TRY IT:
A faithful copy of every record is needed here. Images must not appear in it.

Start of Block

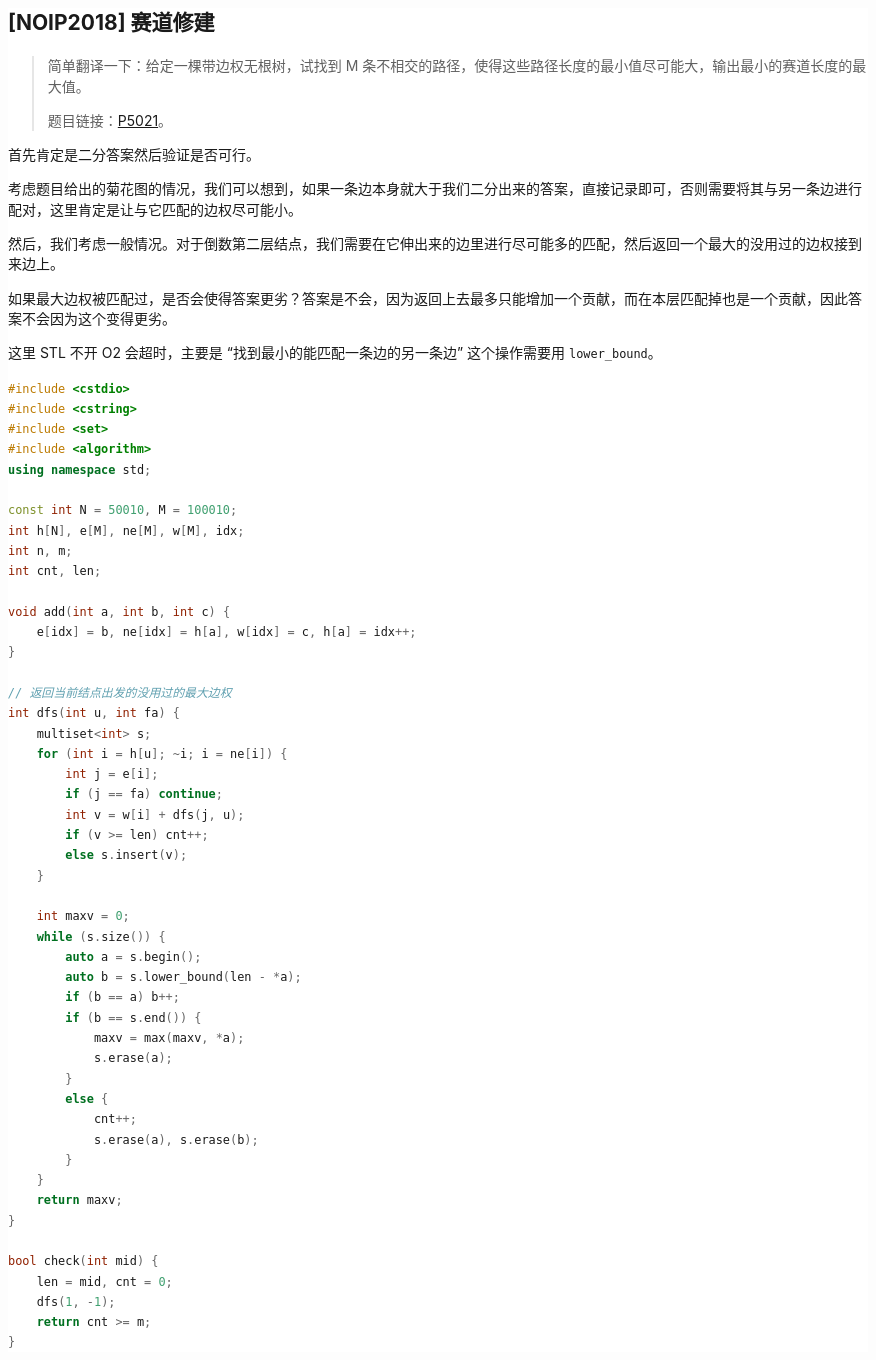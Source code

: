 ## [NOIP2018] 赛道修建

> 简单翻译一下：给定一棵带边权无根树，试找到 M 条不相交的路径，使得这些路径长度的最小值尽可能大，输出最小的赛道长度的最大值。
>
> 题目链接：[P5021](https://www.luogu.com.cn/problem/P5021)。

首先肯定是二分答案然后验证是否可行。

考虑题目给出的菊花图的情况，我们可以想到，如果一条边本身就大于我们二分出来的答案，直接记录即可，否则需要将其与另一条边进行配对，这里肯定是让与它匹配的边权尽可能小。

然后，我们考虑一般情况。对于倒数第二层结点，我们需要在它伸出来的边里进行尽可能多的匹配，然后返回一个最大的没用过的边权接到来边上。

如果最大边权被匹配过，是否会使得答案更劣？答案是不会，因为返回上去最多只能增加一个贡献，而在本层匹配掉也是一个贡献，因此答案不会因为这个变得更劣。

这里 STL 不开 O2 会超时，主要是 “找到最小的能匹配一条边的另一条边” 这个操作需要用 `lower_bound`。

```cpp
#include <cstdio>
#include <cstring>
#include <set>
#include <algorithm>
using namespace std;

const int N = 50010, M = 100010;
int h[N], e[M], ne[M], w[M], idx;
int n, m;
int cnt, len;

void add(int a, int b, int c) {
    e[idx] = b, ne[idx] = h[a], w[idx] = c, h[a] = idx++;
}

// 返回当前结点出发的没用过的最大边权
int dfs(int u, int fa) {
    multiset<int> s;
    for (int i = h[u]; ~i; i = ne[i]) {
        int j = e[i];
        if (j == fa) continue;
        int v = w[i] + dfs(j, u);
        if (v >= len) cnt++;
        else s.insert(v);
    }
    
    int maxv = 0;
    while (s.size()) {
        auto a = s.begin();
        auto b = s.lower_bound(len - *a);
        if (b == a) b++;
        if (b == s.end()) {
            maxv = max(maxv, *a);
            s.erase(a);
        }
        else {
            cnt++;
            s.erase(a), s.erase(b);
        }
    }
    return maxv;
}

bool check(int mid) {
    len = mid, cnt = 0;
    dfs(1, -1);
    return cnt >= m;
}

```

End of Block

TASK SOLUTION:
Source code

: ## [NOIP2018] 赛道修建

> 简单翻译一下：给定一棵带边权无根树，试找到 M 条不相交的路径，使得这些路径长度的最小值尽可能大，输出最小的赛道长度的最大值。
>
> 题目链接：[P5021](https://www.luogu.com.cn/problem/P5021)。

首先肯定是二分答案然后验证是否可行。

考虑题目给出的菊花图的情况，我们可以想到，如果一条边本身就大于我们二分出来的答案，直接记录即可，否则需要将其与另一条边进行配对，这里肯定是让与它匹配的边权尽可能小。

然后，我们考虑一般情况。对于倒数第二层结点，我们需要在它伸出来的边里进行尽可能多的匹配，然后返回一个最大的没用过的边权接到来边上。

如果最大边权被匹配过，是否会使得答案更劣？答案是不会，因为返回上去最多只能增加一个贡献，而在本层匹配掉也是一个贡献，因此答案不会因为这个变得更劣。

这里 STL 不开 O2 会超时，主要是 “找到最小的能匹配一条边的另一条边” 这个操作需要用 `lower_bound`。

```cpp
#include <cstdio>
#include <cstring>
#include <set>
#include <algorithm>
using namespace std;

const int N = 50010, M = 100010;
int h[N], e[M], ne[M], w[M], idx;
int n, m;
int cnt, len;

void add(int a, int b, int c) {
    e[idx] = b, ne[idx] = h[a], w[idx] = c, h[a] = idx++;
}

// 返回当前结点出发的没用过的最大边权
int dfs(int u, int fa) {
    multiset<int> s;
    for (int i = h[u]; ~i; i = ne[i]) {
        int j = e[i];
        if (j == fa) continue;
        int v = w[i] + dfs(j, u);
        if (v >= len) cnt++;
        else s.insert(v);
    }
    
    int maxv = 0;
    while (s.size()) {
        auto a = s.begin();
        auto b = s.lower_bound(len - *a);
        if (b == a) b++;
        if (b == s.end()) {
            maxv = max(maxv, *a);
            s.erase(a);
        }
        else {
            cnt++;
            s.erase(a), s.erase(b);
        }
    }
    return maxv;
}

bool check(int mid) {
    len = mid, cnt = 0;
    dfs(1, -1);
    return cnt >= m;
}

```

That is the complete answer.